Agribusiness Cargill this week reported $319 million in earnings from continuing operations for the 2003 second quarter, a 25 per cent rise on last year's figure of $256 million.
The private company said it also gained additional earnings of $2 million from one-time items, bringing overall earnings to $321 million for the quarter ended November 30, 2002.
Warren Staley, chairman and chief executive officer of Cargill, said the solid earnings were the result of its current strategy to focus on customers, innovation and performance.
"Today, we are doing more, especially with respect to new products, supply chain management and risk management services, to help our food and agricultural customers to succeed."
He added that the company has improved its ability to acquire companies with good strategic fit and integrate them into operations.

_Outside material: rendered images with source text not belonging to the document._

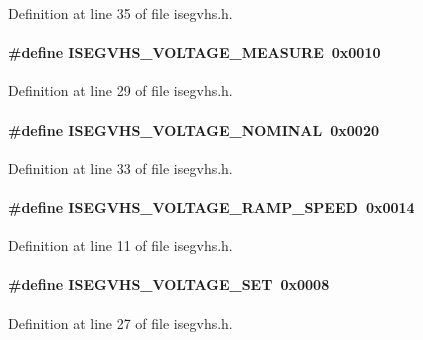 Definition at line 35 of file isegvhs.h.
\paragraph[{ISEGVHS\_\-VOLTAGE\_\-MEASURE}]{\setlength{\rightskip}{0pt plus 5cm}\#define ISEGVHS\_\-VOLTAGE\_\-MEASURE~0x0010}\hfill\label{isegvhs_8h_af87f1e13285f77aa64881ee9abfd4b21}


Definition at line 29 of file isegvhs.h.
\paragraph[{ISEGVHS\_\-VOLTAGE\_\-NOMINAL}]{\setlength{\rightskip}{0pt plus 5cm}\#define ISEGVHS\_\-VOLTAGE\_\-NOMINAL~0x0020}\hfill\label{isegvhs_8h_ac6378c9e755b0544023a54ed23a054f8}


Definition at line 33 of file isegvhs.h.
\paragraph[{ISEGVHS\_\-VOLTAGE\_\-RAMP\_\-SPEED}]{\setlength{\rightskip}{0pt plus 5cm}\#define ISEGVHS\_\-VOLTAGE\_\-RAMP\_\-SPEED~0x0014}\hfill\label{isegvhs_8h_ab74ac74fd489930d22cad802e3c0ed33}


Definition at line 11 of file isegvhs.h.
\paragraph[{ISEGVHS\_\-VOLTAGE\_\-SET}]{\setlength{\rightskip}{0pt plus 5cm}\#define ISEGVHS\_\-VOLTAGE\_\-SET~0x0008}\hfill\label{isegvhs_8h_a6ccc94c97057e17ccd9c22df3303ded8}


Definition at line 27 of file isegvhs.h.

During the quarter Cargill bought Peter's Chocolate, a leading supplier of premium chocolates to the retail confectionery industry in North America. It also acquired Swiss animal nutrition company Provimi Kliba and Farmland Hydro, a Florida-based phosphate fertilizer producer. In a joint venture with Australian grain handler GrainCorp, it purchased the flour mixing and milling business of Goodman Fielder, now named Allied Mills.
"Our team has done an excellent job managing risk in weak economies and in more volatile commodity markets. And we've continued to increase efficiency and hold expenses in check."
Most of the food ingredient businesses delivered better results than a year ago, including many of the units operating under still challenging conditions in Argentina, Brazil, Venezuela and Ivory Coast, said Cargill. The company's global grain, oilseeds, sugar and cotton network performed well, as did its animal nutrition and beef processing businesses.
The financial businesses posted a steady first half, according to the firm, and the industrial segment began to recover from cyclic lows.
Earnings from operations for the first six months of fiscal 2003 were $664 million, an increase of 25 per cent from $533 million in the prior year's first half. Additional earnings of $256 million realized from non-recurring items brought the company's net income for the first half to $920 million.